Embora Laila tivesse mudado de muitas maneiras, ela deixou claro para seus pais que se lembrava de sua antiga vida e de ambos.

“Nós costumávamos chamá-la de Scooby Doo porque ela fazia os sons mais loucos que você já ouviu”, disse Hanson. “Meu marido fazia brincadeiras imitando o desenho animado: ‘Scooby Doo! Scooby Doo!

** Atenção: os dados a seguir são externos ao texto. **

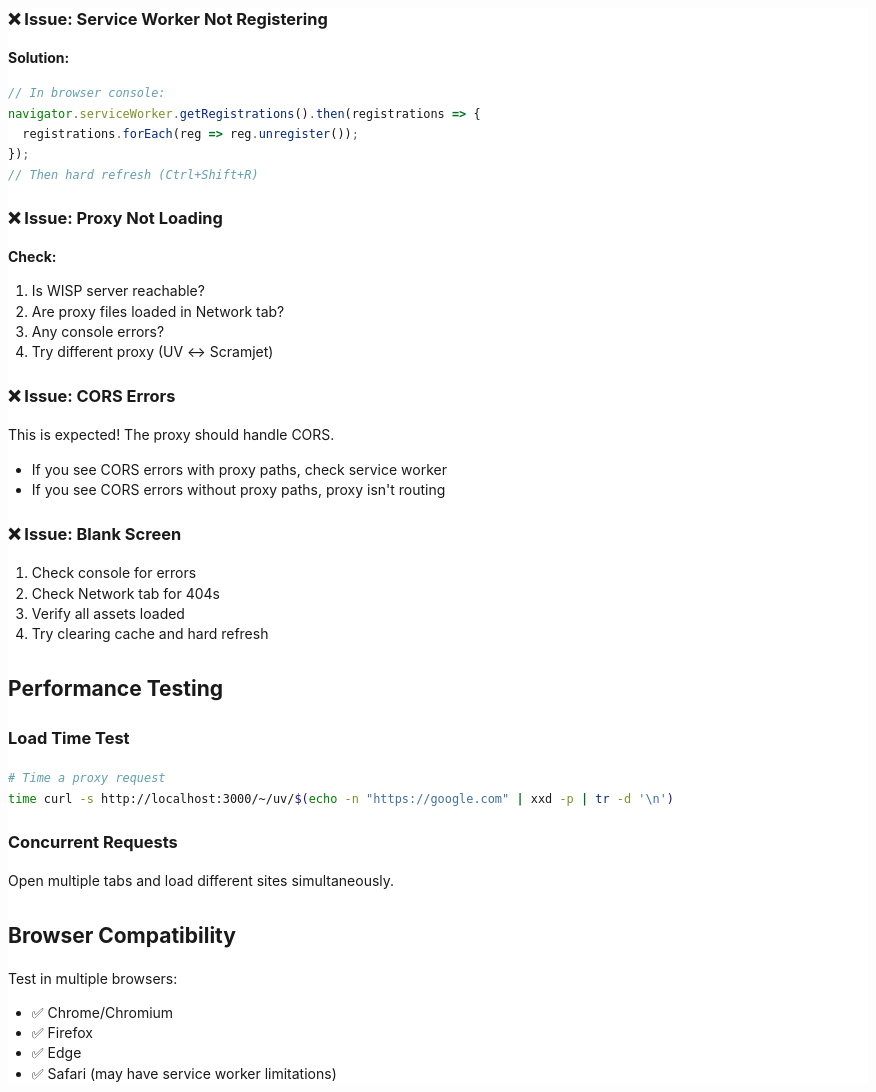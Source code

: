 ### ❌ Issue: Service Worker Not Registering

**Solution:**
```javascript
// In browser console:
navigator.serviceWorker.getRegistrations().then(registrations => {
  registrations.forEach(reg => reg.unregister());
});
// Then hard refresh (Ctrl+Shift+R)
```

### ❌ Issue: Proxy Not Loading

**Check:**
1. Is WISP server reachable?
2. Are proxy files loaded in Network tab?
3. Any console errors?
4. Try different proxy (UV ↔ Scramjet)

### ❌ Issue: CORS Errors

This is expected! The proxy should handle CORS.
- If you see CORS errors with proxy paths, check service worker
- If you see CORS errors without proxy paths, proxy isn't routing

### ❌ Issue: Blank Screen

1. Check console for errors
2. Check Network tab for 404s
3. Verify all assets loaded
4. Try clearing cache and hard refresh

## Performance Testing

### Load Time Test

```bash
# Time a proxy request
time curl -s http://localhost:3000/~/uv/$(echo -n "https://google.com" | xxd -p | tr -d '\n')
```

### Concurrent Requests

Open multiple tabs and load different sites simultaneously.

## Browser Compatibility

Test in multiple browsers:
- ✅ Chrome/Chromium
- ✅ Firefox
- ✅ Edge
- ✅ Safari (may have service worker limitations)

E ela reconheceu a brincadeira imediatamente”.

Agora em uma casa com três outros cães de resgate todos sênior, incluindo seu irmão Blake, Laila está se acostumando aos poucos à sua “nova vida antiga”.

Foto: Sophia Hanson

Foto: Sophia Hanson

Enquanto ela ainda se sente um pouco cautelosa em torno de seus novos irmãos, ela não poderia estar mais feliz por estar em casa. E os pais dela são tão gratos que a família deles está reunida novamente.

“Ainda não podemos acreditar”, disse Hanson. “Às vezes passamos por ela e temos que dar uma olhada pra nos certificarmos de que é tudo verdade mesmo. É extremamente surreal. Ela está na mesma cadeira, no mesmo lugar, deitada em sua mesma posição doce de cabeça para baixo. E é engraçado vê-la tão à vontade – eu nem consigo imaginar o que ela passou”.

“Mas o que importa é que ela esta de volta: em casa.”